»»
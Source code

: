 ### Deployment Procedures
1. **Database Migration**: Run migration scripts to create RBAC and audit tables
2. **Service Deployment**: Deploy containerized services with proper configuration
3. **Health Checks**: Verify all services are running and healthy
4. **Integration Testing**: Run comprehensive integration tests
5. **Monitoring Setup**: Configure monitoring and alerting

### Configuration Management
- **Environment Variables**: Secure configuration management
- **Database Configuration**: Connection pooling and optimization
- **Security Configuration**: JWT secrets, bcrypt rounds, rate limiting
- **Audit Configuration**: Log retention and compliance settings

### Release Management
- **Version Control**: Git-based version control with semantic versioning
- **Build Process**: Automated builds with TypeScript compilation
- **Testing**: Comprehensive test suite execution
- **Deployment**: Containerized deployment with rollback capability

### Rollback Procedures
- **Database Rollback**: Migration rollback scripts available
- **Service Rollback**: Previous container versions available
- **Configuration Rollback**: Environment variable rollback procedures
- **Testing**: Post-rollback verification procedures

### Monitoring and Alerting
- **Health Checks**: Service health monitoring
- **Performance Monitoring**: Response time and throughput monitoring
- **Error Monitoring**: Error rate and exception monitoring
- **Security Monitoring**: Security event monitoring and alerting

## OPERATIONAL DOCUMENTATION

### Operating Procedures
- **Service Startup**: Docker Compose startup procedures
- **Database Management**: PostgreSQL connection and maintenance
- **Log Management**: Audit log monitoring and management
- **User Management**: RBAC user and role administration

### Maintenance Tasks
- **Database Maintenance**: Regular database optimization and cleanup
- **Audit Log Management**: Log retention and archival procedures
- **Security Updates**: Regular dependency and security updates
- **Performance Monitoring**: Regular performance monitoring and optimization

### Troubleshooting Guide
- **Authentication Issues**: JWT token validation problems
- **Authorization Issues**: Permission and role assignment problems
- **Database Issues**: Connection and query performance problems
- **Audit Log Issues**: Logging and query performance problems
««
Exercise brief.
Give an exact transcription of all the material.

Solution.
Source code

: ### Deployment Procedures
1. **Database Migration**: Run migration scripts to create RBAC and audit tables
2. **Service Deployment**: Deploy containerized services with proper configuration
3. **Health Checks**: Verify all services are running and healthy
4. **Integration Testing**: Run comprehensive integration tests
5. **Monitoring Setup**: Configure monitoring and alerting

### Configuration Management
- **Environment Variables**: Secure configuration management
- **Database Configuration**: Connection pooling and optimization
- **Security Configuration**: JWT secrets, bcrypt rounds, rate limiting
- **Audit Configuration**: Log retention and compliance settings

### Release Management
- **Version Control**: Git-based version control with semantic versioning
- **Build Process**: Automated builds with TypeScript compilation
- **Testing**: Comprehensive test suite execution
- **Deployment**: Containerized deployment with rollback capability

### Rollback Procedures
- **Database Rollback**: Migration rollback scripts available
- **Service Rollback**: Previous container versions available
- **Configuration Rollback**: Environment variable rollback procedures
- **Testing**: Post-rollback verification procedures

### Monitoring and Alerting
- **Health Checks**: Service health monitoring
- **Performance Monitoring**: Response time and throughput monitoring
- **Error Monitoring**: Error rate and exception monitoring
- **Security Monitoring**: Security event monitoring and alerting

## OPERATIONAL DOCUMENTATION

### Operating Procedures
- **Service Startup**: Docker Compose startup procedures
- **Database Management**: PostgreSQL connection and maintenance
- **Log Management**: Audit log monitoring and management
- **User Management**: RBAC user and role administration

### Maintenance Tasks
- **Database Maintenance**: Regular database optimization and cleanup
- **Audit Log Management**: Log retention and archival procedures
- **Security Updates**: Regular dependency and security updates
- **Performance Monitoring**: Regular performance monitoring and optimization

### Troubleshooting Guide
- **Authentication Issues**: JWT token validation problems
- **Authorization Issues**: Permission and role assignment problems
- **Database Issues**: Connection and query performance problems
- **Audit Log Issues**: Logging and query performance problems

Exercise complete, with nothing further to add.